Every established AEC firm sits on a goldmine of institutional knowledge. Thousands of completed projects. Millions of drawing sheets. Decades of design decisions, structural solutions, and construction details refined through real-world experience. This knowledge represents an enormous competitive advantage — in theory.
In practice, most of this knowledge is effectively inaccessible. It lives in disconnected file servers, archived project folders, legacy document management systems, and the memories of senior staff who may or may not still be with the firm. When a designer needs a detail they know was solved on a previous project, they face a familiar frustration: they know it exists somewhere, but finding it is often harder than recreating it from scratch.
The Data Silo Problem
AEC firms accumulate data across multiple platforms and storage locations:
Cloud storage — SharePoint, Google Drive, Egnyte, Box — where active project files live, often with inconsistent folder structures across project teams.
Construction management platforms — Autodesk Construction Cloud, Procore, Bentley ProjectWise — where project documents are exchanged with collaborators but rarely searched across projects.
Local and on-premise servers — where archived projects often end up, accessible only to those who know the folder path and have network access.
Email — where critical project decisions, RFI responses, and design rationale are discussed and then effectively lost to future teams.
Each of these systems has its own search — and each search only covers its own silo. There is no way to ask a question across all of a firm's knowledge and get a meaningful answer.
What Gets Lost
The consequences of fragmented knowledge extend well beyond the inconvenience of not finding a detail:
Reinvention. Teams spend hours recreating details and solutions that already exist in the firm's archives. A structural engineer developing a connection detail for a steel moment frame may not know that a colleague solved an identical condition two years ago on a different project.
Inconsistency. Without easy access to firm standards and precedents, different teams develop different approaches to similar problems. This leads to inconsistent quality and missed opportunities to apply lessons learned.
Knowledge attrition. When senior staff retire or leave, their project knowledge leaves with them. The firm's institutional memory degrades over time, making each generation of designers slightly less efficient than the last.
Onboarding friction. New hires have no efficient way to learn from the firm's body of work. They cannot search for how the firm has previously handled similar project types, building systems, or site conditions.
AI-Powered Firm-Wide Search
The missing piece has been AI that can understand AEC content well enough to make it searchable. General-purpose search and document management systems treat construction drawings as opaque files — they can search filenames and metadata, but not the actual content of the documents.
Domain-specific AI changes this equation. Models trained on AEC data can parse construction drawings, understand their content, and create searchable representations of the information they contain. Combined with multimodal embeddings that can process both text documents and visual content, this enables a new kind of search across a firm's entire knowledge base.
At Nomic, our firm-wide detail search connects to your data where it lives — SharePoint, Google Drive, Egnyte, or on-premise servers — and makes it searchable with visual, AI-powered search. A designer can search for "precast concrete panel connection detail" and find relevant details across all of the firm's projects, regardless of where the files are stored or how they were named.
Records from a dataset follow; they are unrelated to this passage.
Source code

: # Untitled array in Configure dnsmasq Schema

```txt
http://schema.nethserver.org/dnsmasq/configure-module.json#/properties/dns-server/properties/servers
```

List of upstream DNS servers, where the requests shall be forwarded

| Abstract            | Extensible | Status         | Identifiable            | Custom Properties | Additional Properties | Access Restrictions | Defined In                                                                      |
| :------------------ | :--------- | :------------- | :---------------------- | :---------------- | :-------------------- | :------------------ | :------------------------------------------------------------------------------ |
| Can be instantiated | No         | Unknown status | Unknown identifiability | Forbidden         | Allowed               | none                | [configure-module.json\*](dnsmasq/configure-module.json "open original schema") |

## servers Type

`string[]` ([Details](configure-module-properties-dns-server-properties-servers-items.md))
From Search to Intelligence
Search is the foundation, but the real value comes from what it enables. When a firm's knowledge is searchable, it becomes possible to:
Identify patterns across projects — which details perform well, which generate the most RFIs, which are most frequently revised. Answer questions about firm experience — "Have we designed a hospital in the last five years?" or "What structural systems have we used for buildings over 20 stories?" Accelerate proposals and qualifications by quickly surfacing relevant project experience.
The firms that unlock their institutional knowledge will design faster, with fewer errors, and with the accumulated wisdom of every project they have ever completed.